Hello @glenn-jocher thanks for such a detailed response, I have experimented with a lot of combinations of various hyperparameters (optimizer, learning rate, etc.), the results show very little improvement. I tried data augmentations like rotation, flip, cropping, it showed no impact on mAP or other results whatsoever. Though I have not tried training it for longer epochs because I thought it is already overfitting based on the graphs. I will train for more epochs and try different batch size. Also, I personally checked the annotated dataset that was labelled by two data annotators, and the accuracy of the annotations are like 70%, a lot of missing annotations, mis-classification are there in the dataset. So I will further work on improving the dataset quality.

glenn-jocher commented 1 year ago

Hello @srishti-buyume, thank you for providing the additional information. It's good to hear that you've already experimented with different hyperparameters and data augmentations, although you did not observe significant improvements in the results.

Considering the accuracy of the annotated dataset, it's crucial to ensure high-quality annotations for training robust and accurate models. Since you mentioned a 70% accuracy in the annotations with missing annotations and mis-classifications, improving the dataset quality would certainly be a valuable step. Reviewing and refining the annotations, addressing any missing annotations or mis-classifications, can potentially have a positive impact on the model's performance.
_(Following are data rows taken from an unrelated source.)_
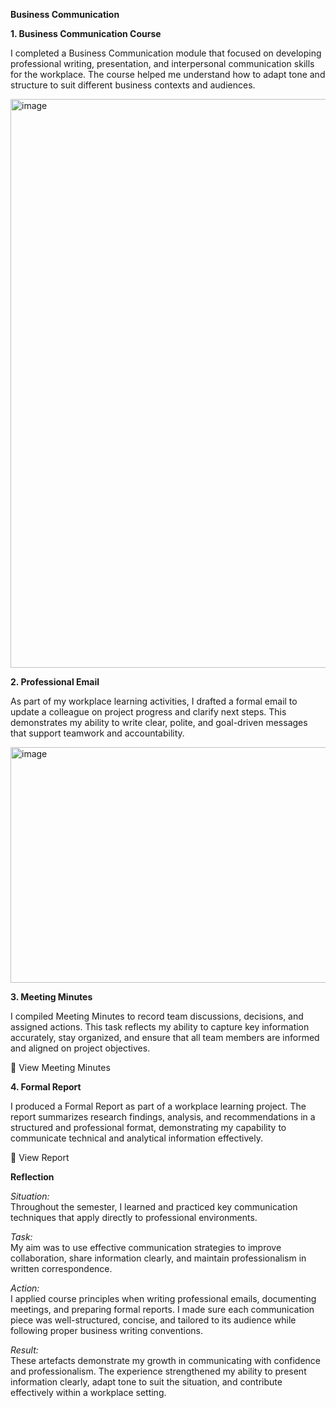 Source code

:**Business Communication**  

**1. Business Communication Course**  

I completed a Business Communication module that focused on developing professional writing, presentation, and interpersonal communication skills for the workplace. The course helped me understand how to adapt tone and structure to suit different business contexts and audiences.  

<img width="1830" height="910" alt="image" src="https://github.com/user-attachments/assets/f86a910b-b9fc-443e-9d17-b7e2000f7459" />
  

**2. Professional Email**  

As part of my workplace learning activities, I drafted a formal email to update a colleague on project progress and clarify next steps. This demonstrates my ability to write clear, polite, and goal-driven messages that support teamwork and accountability.  

<img width="999" height="377" alt="image" src="https://github.com/user-attachments/assets/9caa3518-38f1-43e7-9c03-464e2eb05b4d" />  

**3. Meeting Minutes**  

I compiled Meeting Minutes to record team discussions, decisions, and assigned actions. This task reflects my ability to capture key information accurately, stay organized, and ensure that all team members are informed and aligned on project objectives.  

📄 View Meeting Minutes  

**4. Formal Report**  

I produced a Formal Report as part of a workplace learning project. The report summarizes research findings, analysis, and recommendations in a structured and professional format, demonstrating my capability to communicate technical and analytical information effectively.  

📄 View Report  

**Reflection**  

*Situation:*  
Throughout the semester, I learned and practiced key communication techniques that apply directly to professional environments.  

*Task:*  
My aim was to use effective communication strategies to improve collaboration, share information clearly, and maintain professionalism in written correspondence.  

*Action:*  
I applied course principles when writing professional emails, documenting meetings, and preparing formal reports. I made sure each communication piece was well-structured, concise, and tailored to its audience while following proper business writing conventions.  

*Result:*  
These artefacts demonstrate my growth in communicating with confidence and professionalism. The experience strengthened my ability to present information clearly, adapt tone to suit the situation, and contribute effectively within a workplace setting.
Regarding the model training duration, extending the number of epochs and trying different batch sizes are reasonable steps to explore. Sometimes, models require more training iterations to learn complex patterns and generalize better. Increasing the training duration might help the model improve its performance, but it's essential to monitor the training loss and evaluation metrics to identify the optimal point where further training does not lead to overfitting.

Keep in mind that achieving the best model performance often involves an iterative process of experimenting with different configurations, data augmentations, and dataset enhancements. Consider analyzing the model's predictions, looking for specific patterns or scenarios that lead to misclassifications, and accordingly adjust your training strategies.

Please feel free to share any progress or ask further questions as you continue your experimentation. We're here to assist you along the way. Good luck with your efforts to improve your model's performance!